Published in the May 1994 issue of Harper’s Magazine, “Witness to Another Execution” profiles the Texas town of Huntsville, where all executions in the state are carried out. The article is free to read in full through October 12. Subscribe to Harper’s Magazine for instant access to our entire 165-year archive.
Ask anyone in Huntsville and he or she will tell you that the rapid clip of executions has absolutely nothing to do with life there. “It’s just not our issue,” explained City Manager Gene Pipes. “This is the state carrying out a legal mandate that has nothing to do with the local community. It happens to be dateline, huntsville, but it’s just not what’s being talked about on the square.”
Indeed, the morning after Kelly’s execution there was no sign anywhere near the square that anything unusual had happened. The yellow tape outside the Walls was gone; across the street, in their telltale white prison suits, trusties were mowing the lawn and hosing down the family car at the TDC director’s vast, nee-Georgian mansion. At the Cafe Texan, the regular 9:30 coffee crowd of retired white ranchers and constables joshed with a sassy veteran waitress and rehashed old cowboy yarns, while black workers shouldered trays of steaming, clean dishware and ate in the kitchen. At the Masonic Lodge coffee klatch, a group of mostly older men (a TDC guard, a cook, a retired chaplain, an engineer, the county judge, the founder of the local John Birch Society, and a retired crime-scene photographer) took it upon themselves to explain that Huntsville had been called the Rome of Texas, built as it was on seven hills and seven creeks, as well as the Athens of Texas, because the state’s first law school and teachers college were founded here. Huntsville’s founders donated the land for the state penitentiary, confident that legislators would then also locate the state capital there, but the Texas legislature, by one vote, chose Austin, and the disappointed Huntsville citizenry had to content itself with the eleven horse thieves who were the Walls’ first reluctant guests.
Over the course of the next few weeks, while waiting my turn to witness an execution, I discovered that most of the people in town preferred to know as little as possible about Huntsville’s main industry. “This is a marvelous place to raise a family,” said Jane Monday, a former mayor and historian. “It’s a university town, a town that cares a great deal about its young; it’s warm, it’s cozy, it’s a very caring community. I wouldn’t take a million dollars to live anywhere else.” When I asked about the effect all of Huntsville’s prisons and executions had on its young, Monday shook her head firmly. “It might sound funny to you, but I don’t think it affects the children or the community at all.”
City Councilman Jimmy Carter at first agreed. “That’s the prison system,” he said automatically when I asked why no one in Huntsville seemed to bother about executions. “The town is very distinct from that. Or maybe that’s just part of our defense mechanism. We don’t want to identify with executions or acknowledge that we are involved with that in any way.”
Tommy Cole, a physician whose great-grandfather headed the TDC and whose family home has abutted the Walls for more than a century, admitted that he too is unaware of the executions. Dr. Cole likened himself to those living in small towns outside Nazi death camps. “We just visited Weimar, a few miles outside of Buchenwald, and no one there had any idea what went on, just like we have no idea what goes on behind those walls over there,” he volunteered over a scotch in his fuchsia-damasked living room, in which much of the elegantly carved antique furniture was made by prison labor.
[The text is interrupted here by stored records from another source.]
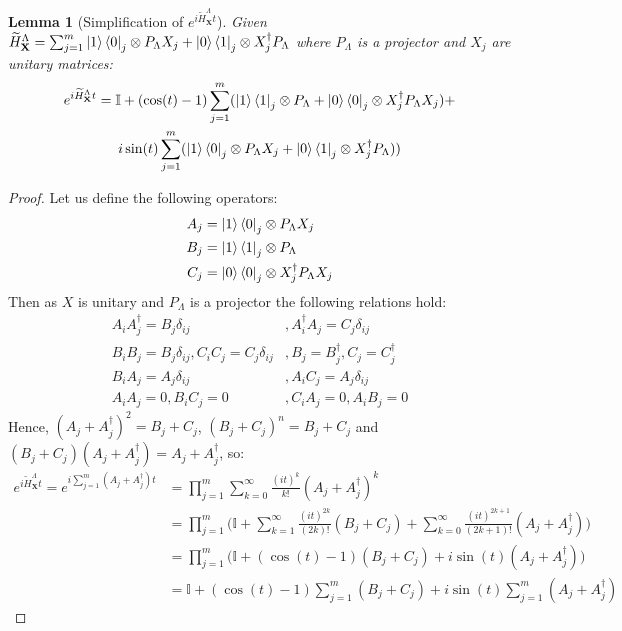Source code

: \documentclass[10pt]{amsart}
\newtheorem{lemma}{Lemma}
\newcommand{\X}{\textbf{X}}
\begin{document}
\begin{appendix}
\begin{lemma}[Simplification of $e^{i\widetilde{H}^{\Lambda}_{\X}t} $]
\label{lemma_simplify_h}
Given $\widetilde{H}^{\Lambda}_{\X} = \sum_{j=1}^m \ket{1}\bra{0}_j \otimes P_{\Lambda}X_j + \ket{0}\bra{1}_j \otimes X_j^{\dagger} P_{\Lambda}$ where $P_{\Lambda}$ is a projector and $X_j$ are unitary matrices:
    \begin{multline*}
        e^{i\widetilde{H}^{\Lambda}_{\X}t} = \mathbb{I} + (\cos(t) -1)\sum_{j=1}^m (\ket{1}\bra{1}_j\otimes P_{\Lambda}+\ket{0}\bra{0}_j\otimes X_j^{\dagger}P_{\Lambda} X_j) +\\ i\sin(t)\sum_{j=1}^m(\ket{1}\bra{0}_j \otimes P_{\Lambda} X_j+\ket{0}\bra{1}_j \otimes  X_j^{\dagger}P_{\Lambda}))
    \end{multline*}
\end{lemma}
\begin{proof}
    Let us define the following operators:
    \begin{align*}
        A_j &= \ket{1}\bra{0}_j \otimes P_{\Lambda} X_j\\
        B_j &= \ket{1}\bra{1}_j\otimes P_{\Lambda}\\
        C_j &= \ket{0}\bra{0}_j\otimes X_j^{\dagger}P_{\Lambda} X_j
    \end{align*}
    Then as $X$ is unitary and $P_{\Lambda}$ is a projector the following relations hold:
    \begin{align*}
        A_iA_j^{\dagger} = B_j\delta_{ij}&, A_i^{\dagger}A_j = C_j\delta_{ij}\\
        B_iB_j = B_j\delta_{ij}, C_iC_j = C_j\delta_{ij}&, B_j= B_j^{\dagger}, C_j=C_j^{\dagger} \\
        B_iA_j = A_j\delta_{ij}&, A_iC_j = A_j\delta_{ij} \\
        A_iA_j = 0, B_iC_j = 0&,C_iA_j= 0, A_iB_j = 0
    \end{align*}
    Hence, $(A_j+A_j^{\dagger})^2 = B_j+C_j$, $(B_j+C_j)^n = B_j+C_j$ and $(B_j+C_j)(A_j+A_j^{\dagger}) = A_j+A_j^{\dagger}$, so:
    \begin{align}
    e^{i\widetilde{H}^{\Lambda}_{\X}t} = e^{i\sum_{j=1}^m(A_j+A_j^{\dagger})t} &= \prod_{j=1}^m\sum_{k=0}^{\infty} \frac{(it)^k}{k!} (A_j+A_j^{\dagger})^k \\
    &= \prod_{j=1}^m\bigg(\mathbb{I} + \sum_{k=1}^{\infty}\frac{(it)^{2k}}{(2k)!} (B_j+C_j) + \sum_{k=0}^{\infty}\frac{(it)^{2k+1}}{(2k+1)!} (A_j+A_j^{\dagger})\bigg)\\
    &= \prod_{j=1}^m\bigg(\mathbb{I} + (\cos(t) -1) (B_j+C_j) + i\sin(t)(A_j+A_j^{\dagger})\bigg)\\
    &= \mathbb{I} + (\cos(t) -1)\sum_{j=1}^m (B_j+C_j) + i\sin(t)\sum_{j=1}^m(A_j+A_j^{\dagger})
    \end{align}
\end{proof}
\end{appendix}
\end{document}
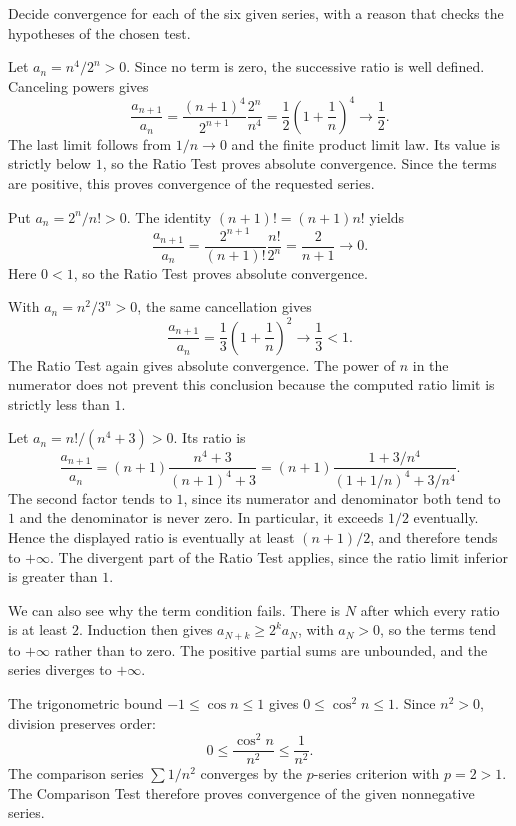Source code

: \goal Decide convergence for each of the six given series, with a
reason that checks the hypotheses of the chosen test.

Let $a_n=n^4/2^n>0$. Since no term is zero, the successive ratio is
well defined. Canceling powers gives
\[
 \frac{a_{n+1}}{a_n}
 =\frac{(n+1)^4}{2^{n+1}}\frac{2^n}{n^4}
 =\frac12\left(1+\frac1n\right)^4
 \longrightarrow\frac12.
\]
The last limit follows from $1/n\to0$ and the finite product limit
law. Its value is strictly below $1$, so the Ratio Test proves
absolute convergence. Since the terms are positive, this proves
convergence of the requested series.

Put $a_n=2^n/n!>0$. The identity $(n+1)!=(n+1)n!$ yields
\[
 \frac{a_{n+1}}{a_n}
 =\frac{2^{n+1}}{(n+1)!}\frac{n!}{2^n}
 =\frac{2}{n+1}\longrightarrow0.
\]
Here $0<1$, so the Ratio Test proves absolute convergence.

With $a_n=n^2/3^n>0$, the same cancellation gives
\[
 \frac{a_{n+1}}{a_n}
 =\frac13\left(1+\frac1n\right)^2\longrightarrow\frac13<1.
\]
The Ratio Test again gives absolute convergence. The power of $n$
in the numerator does not prevent this conclusion because the
computed ratio limit is strictly less than $1$.

Let $a_n=n!/(n^4+3)>0$. Its ratio is
\[
 \frac{a_{n+1}}{a_n}
 =(n+1)\frac{n^4+3}{(n+1)^4+3}
 =(n+1)\frac{1+3/n^4}{(1+1/n)^4+3/n^4}.
\]
The second factor tends to $1$, since its numerator and denominator
both tend to $1$ and the denominator is never zero. In particular,
it exceeds $1/2$ eventually. Hence the displayed ratio is eventually
at least $(n+1)/2$, and therefore tends to $+\infty$.
The divergent part of the Ratio Test applies, since the ratio
limit inferior is greater than $1$.

We can also see why the term condition fails. There is $N$ after
which every ratio is at least $2$. Induction then gives
$a_{N+k}\ge2^k a_N$, with $a_N>0$, so the terms tend to
$+\infty$ rather than to zero. The positive partial sums are
unbounded, and the series diverges to $+\infty$.

The trigonometric bound $-1\le\cos n\le1$ gives
$0\le\cos^2 n\le1$. Since $n^2>0$, division preserves order:
\[
 0\le\frac{\cos^2 n}{n^2}\le\frac1{n^2}.
\]
The comparison series $\sum 1/n^2$ converges by the $p$-series
criterion with $p=2>1$. The Comparison Test therefore proves
convergence of the given nonnegative series.

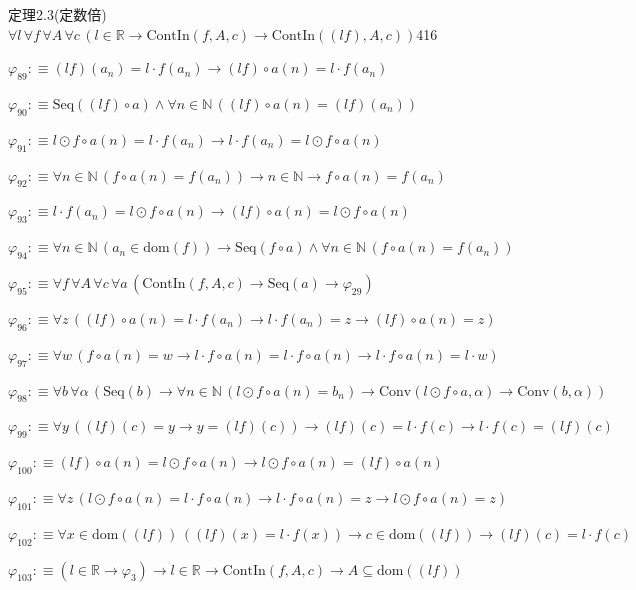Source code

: \begin{fullproof}{定理2.3(定数倍)}{$\forall l\,\forall f\,\forall A\,\forall c\,(l \in \mathbb{R} \to \mathrm{ContIn}(f,A,c) \to \mathrm{ContIn}((l f),A,c))$}{416}
\begin{abbrevlist}
\item $\varphi_{89} :\equiv (l f)(a_{n}) = l \cdot f(a_{n}) \to (l f) \circ a(n) = l \cdot f(a_{n})$
\item $\varphi_{90} :\equiv \mathrm{Seq}((l f) \circ a) \land \forall n \in \mathbb{N}\,((l f) \circ a(n) = (l f)(a_{n}))$
\item $\varphi_{91} :\equiv l \odot f \circ a(n) = l \cdot f(a_{n}) \to l \cdot f(a_{n}) = l \odot f \circ a(n)$
\item $\varphi_{92} :\equiv \forall n \in \mathbb{N}\,(f \circ a(n) = f(a_{n})) \to n \in \mathbb{N} \to f \circ a(n) = f(a_{n})$
\item $\varphi_{93} :\equiv l \cdot f(a_{n}) = l \odot f \circ a(n) \to (l f) \circ a(n) = l \odot f \circ a(n)$
\item $\varphi_{94} :\equiv \forall n \in \mathbb{N}\,(a_{n} \in \mathrm{dom}(f)) \to \mathrm{Seq}(f \circ a) \land \forall n \in \mathbb{N}\,(f \circ a(n) = f(a_{n}))$
\item $\varphi_{95} :\equiv \forall f\,\forall A\,\forall c\,\forall a\,(\mathrm{ContIn}(f,A,c) \to \mathrm{Seq}(a) \to \varphi_{29})$
\item $\varphi_{96} :\equiv \forall z\,((l f) \circ a(n) = l \cdot f(a_{n}) \to l \cdot f(a_{n}) = z \to (l f) \circ a(n) = z)$
\item $\varphi_{97} :\equiv \forall w\,(f \circ a(n) = w \to l \cdot f \circ a(n) = l \cdot f \circ a(n) \to l \cdot f \circ a(n) = l \cdot w)$
\item $\varphi_{98} :\equiv \forall b\,\forall \alpha\,(\mathrm{Seq}(b) \to \forall n \in \mathbb{N}\,(l \odot f \circ a(n) = b_{n}) \to \mathrm{Conv}(l \odot f \circ a,\alpha) \to \mathrm{Conv}(b,\alpha))$
\item $\varphi_{99} :\equiv \forall y\,((l f)(c) = y \to y = (l f)(c)) \to (l f)(c) = l \cdot f(c) \to l \cdot f(c) = (l f)(c)$
\item $\varphi_{100} :\equiv (l f) \circ a(n) = l \odot f \circ a(n) \to l \odot f \circ a(n) = (l f) \circ a(n)$
\item $\varphi_{101} :\equiv \forall z\,(l \odot f \circ a(n) = l \cdot f \circ a(n) \to l \cdot f \circ a(n) = z \to l \odot f \circ a(n) = z)$
\item $\varphi_{102} :\equiv \forall x \in \mathrm{dom}((l f))\,((l f)(x) = l \cdot f(x)) \to c \in \mathrm{dom}((l f)) \to (l f)(c) = l \cdot f(c)$
\item $\varphi_{103} :\equiv (l \in \mathbb{R} \to \varphi_{3}) \to l \in \mathbb{R} \to \mathrm{ContIn}(f,A,c) \to A \subseteq \mathrm{dom}((l f))$

\end{abbrevlist}
\end{fullproof}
The obliviousness of townspeople to the executions was notable, but more striking was the way in which career TDC employees involved in the work managed to keep it from impinging on their consciousness. “It’s real simple: I either do my job or I don’t eat,” the assistant director for public information, Charles L. Brown, told me when I asked how he felt about witnessing every execution. “My position is purely defensible: if I’m going to have to answer questions about it, I ought to be there. It’s got nothing to do with my feelings about the death penalty; I’m just doing my job professionally and to the best of my ability. It works perfect, in that regard. And nobody would know whether I’m for or against capital punishment. You’d be surprised,” Brown added, “how many people here are opposed to capital punishment.” I asked the same question of Brother Cecil McKee, a retired Walls Unit chaplain whose job it was to walk condemned men to the electric chair until the U.S. Supreme Court effectively placed a moratorium on executions in 1972. “It was hard to be there, but I didn’t have to see it,” he told me. “I closed my eyes … You know, the flesh burns—it leaves a terrible odor. I’d go home and take my clothes off, leave ’em out, we’d go to sleep. Next day, I had to send my clothes to the cleaners. It was just part of the job.”
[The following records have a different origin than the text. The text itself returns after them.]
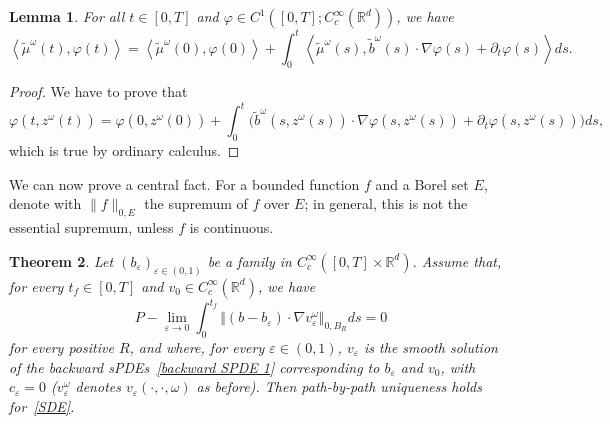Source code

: \documentclass[a4paper,10pt]{article}
\newtheorem{theorem}{Theorem}[section]
\newtheorem{lemma}[theorem]{Lemma}
\newcommand\1{\mathbbm{1}}
\newcommand{\eps}{\varepsilon}
\numberwithin{equation}{section}
\begin{document}
\begin{lemma}
\label{lemma_equation_mu_tilde}
For all $t\in [0,T]$ and $\varphi\in C^{1}([0,T];C_{c}^{\infty}(\mathbb{R}^{d}))$, we have
\begin{equation*}
\left\langle \widetilde{\mu}^\omega(t)  ,\varphi(t) \right\rangle =\left\langle \widetilde{\mu}^\omega(0)  ,\varphi(  0)  \right\rangle +\int_{0}^{t}\left\langle
\widetilde{\mu}^\omega(s)  ,\widetilde{b}^\omega(s)  \cdot\nabla\varphi(s)  + \partial_t \varphi(s) \right\rangle ds .
\end{equation*}
\end{lemma}

\begin{proof}
We have to prove that
\begin{equation*}
\varphi(t,z^\omega(t))  =\varphi(0,z^\omega(0))  +\int_{0}^{t} \big( \widetilde{b}^\omega(s,z^\omega(s))  \cdot\nabla \varphi(s,z^\omega(s)) + \partial_t \varphi (s,z^\omega(s) )  \big)  ds ,
\end{equation*}
which is true by ordinary calculus.
\end{proof}

We can now prove a central fact. For a bounded function $f$ and a Borel set $E$, denote with $\|f\|_{0,E}$ the supremum of $f$ over $E$; in general, this is not the essential supremum, unless $f$ is continuous.

\begin{theorem}
\label{Theo sufficient for sDE}
Let $(b_{\eps})_{\eps\in (0,1)}$ be a family in $C_{c}^{\infty}([0,T] \times\mathbb{R}^{d})$. Assume that, for
every $t_{f}\in [0,T]  $ and $v_{0}\in C_{c}^{\infty} (\mathbb{R}^{d})$, we have 
\begin{equation}
P-\lim_{\eps\rightarrow0}\int_{0}^{t_{f}} \Vert (  b-b_{\eps}) \cdot\nabla v_{\eps}^\omega \Vert
_{0,B_R}ds=0 \label{main condition for sDE} 
\end{equation}
for every positive $R$, and where, for every $\eps\in(0,1)$, $v_{\eps}$ is the smooth solution of the backward sPDEs~\eqref{backward SPDE 1} corresponding to
$b_{\eps}$ and $v_{0}$, with $c_{\eps}=0$ \textup{(}$v_\eps^\omega$ denotes $v_\eps(\cdot,\cdot,\omega)$ as before\textup{)}. Then path-by-path uniqueness holds for~\eqref{SDE}.
\end{theorem}
\end{document}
I asked Brother McKee how he felt about assisting the state in taking lives. He looked at me with watery blue eyes. “I’ve never said this before: I do not believe in capital punishment of any kind. My philosophy is this: we have no right to demean, diminish, or destroy a life. If they can’t be rehabilitated, they should be incarcerated. But I was working in a system that says we’re going to do it. It’s not right for me to say how a man should die.”